Files
blackroad-operating-system/.github/workflows/fleet-automation.yml

278 lines
10 KiB
YAML

# BlackRoad Fleet Automation
# Auto-probes fleet, collects KPIs, runs security scans, auto-heals
# Deploy to: .github/workflows/fleet-automation.yml in BlackRoad-Operating-System
# Copyright (c) 2025-2026 BlackRoad OS, Inc.
name: Fleet Automation
on:
schedule:
- cron: '0 */6 * * *'
workflow_dispatch:
inputs:
mode:
description: 'Operation mode'
type: choice
default: 'full-scan'
options:
- full-scan
- quick-check
- security-audit
- auto-heal
permissions:
contents: write
issues: write
env:
FLEET_ISSUE_TITLE: "Fleet Status Report"
jobs:
fleet-probe:
name: Fleet Probe
runs-on: self-hosted
outputs:
alice_status: ${{ steps.probe.outputs.alice }}
cecilia_status: ${{ steps.probe.outputs.cecilia }}
octavia_status: ${{ steps.probe.outputs.octavia }}
aria_status: ${{ steps.probe.outputs.aria }}
lucidia_status: ${{ steps.probe.outputs.lucidia }}
report: ${{ steps.probe.outputs.report }}
steps:
- uses: actions/checkout@v4
- name: Probe All Nodes
id: probe
run: |
REPORT=""
TIMESTAMP=$(date -u '+%Y-%m-%dT%H:%M:%SZ')
REPORT="## Fleet Status Report\n**Timestamp:** ${TIMESTAMP}\n\n"
REPORT+="| Node | Status | CPU | Memory | Disk | Temp | Uptime |\n"
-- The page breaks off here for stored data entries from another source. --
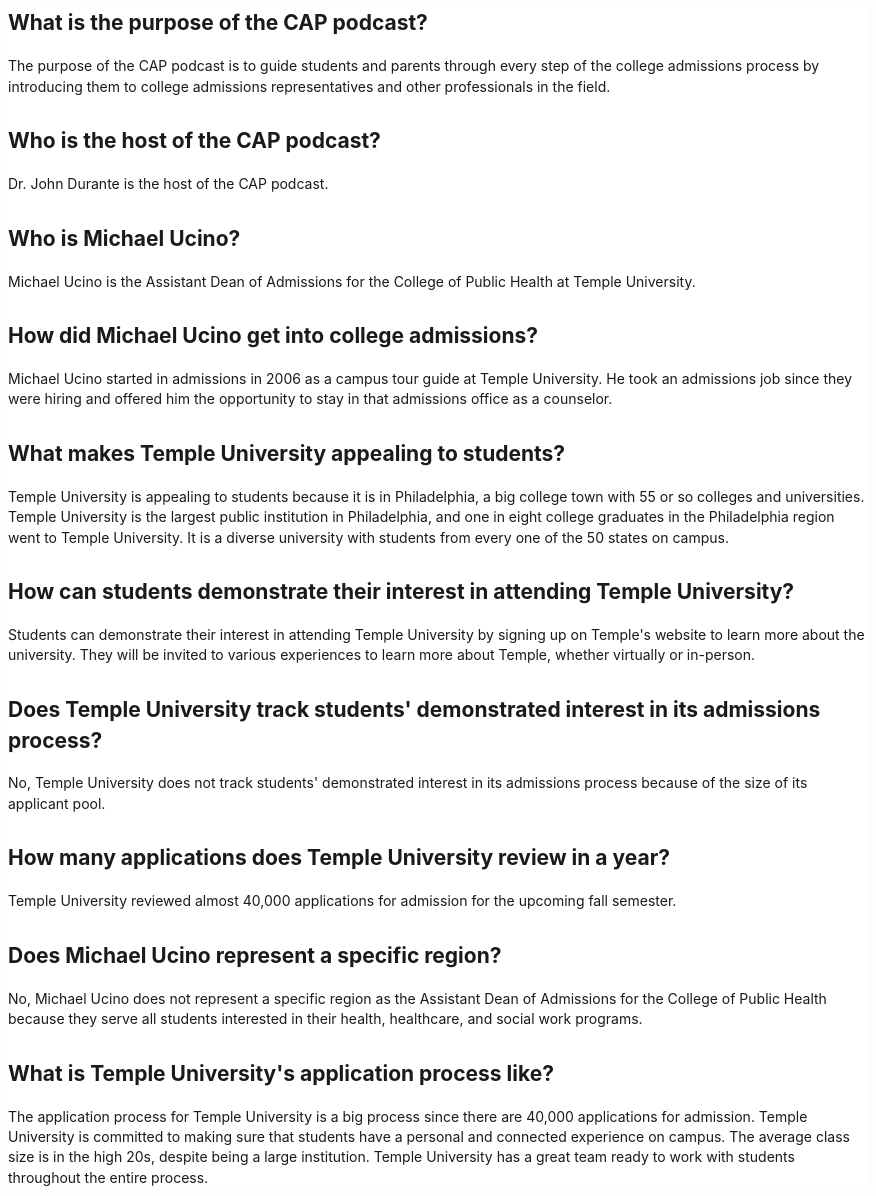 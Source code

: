 ## What is the purpose of the CAP podcast?
The purpose of the CAP podcast is to guide students and parents through every step of the college admissions process by introducing them to college admissions representatives and other professionals in the field.

## Who is the host of the CAP podcast?
Dr. John Durante is the host of the CAP podcast.

## Who is Michael Ucino?
Michael Ucino is the Assistant Dean of Admissions for the College of Public Health at Temple University.

## How did Michael Ucino get into college admissions?
Michael Ucino started in admissions in 2006 as a campus tour guide at Temple University. He took an admissions job since they were hiring and offered him the opportunity to stay in that admissions office as a counselor.

## What makes Temple University appealing to students?
Temple University is appealing to students because it is in Philadelphia, a big college town with 55 or so colleges and universities. Temple University is the largest public institution in Philadelphia, and one in eight college graduates in the Philadelphia region went to Temple University. It is a diverse university with students from every one of the 50 states on campus.

## How can students demonstrate their interest in attending Temple University?
Students can demonstrate their interest in attending Temple University by signing up on Temple's website to learn more about the university. They will be invited to various experiences to learn more about Temple, whether virtually or in-person.

## Does Temple University track students' demonstrated interest in its admissions process?
No, Temple University does not track students' demonstrated interest in its admissions process because of the size of its applicant pool.

## How many applications does Temple University review in a year?
Temple University reviewed almost 40,000 applications for admission for the upcoming fall semester.

## Does Michael Ucino represent a specific region?
No, Michael Ucino does not represent a specific region as the Assistant Dean of Admissions for the College of Public Health because they serve all students interested in their health, healthcare, and social work programs.

## What is Temple University's application process like?
The application process for Temple University is a big process since there are 40,000 applications for admission. Temple University is committed to making sure that students have a personal and connected experience on campus. The average class size is in the high 20s, despite being a large institution. Temple University has a great team ready to work with students throughout the entire process.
REPORT+="|------|--------|-----|--------|------|------|--------|\n"
probe_node() {
local name=$1 ip=$2 user=$3
local data status cpu mem disk temp uptime_str
data=$(ssh -o ConnectTimeout=3 -o BatchMode=yes -o StrictHostKeyChecking=no "${user}@${ip}" \
'echo UP
cat /proc/loadavg | cut -d" " -f1
free -m | awk "/Mem:/{printf \"%d/%dMB\", \$3, \$2}"
df / | awk "NR==2{print \$5}"
cat /sys/class/thermal/thermal_zone0/temp 2>/dev/null | awk "{printf \"%.0f\", \$1/1000}"
uptime -p 2>/dev/null | sed "s/up //"' 2>/dev/null) || data="DOWN"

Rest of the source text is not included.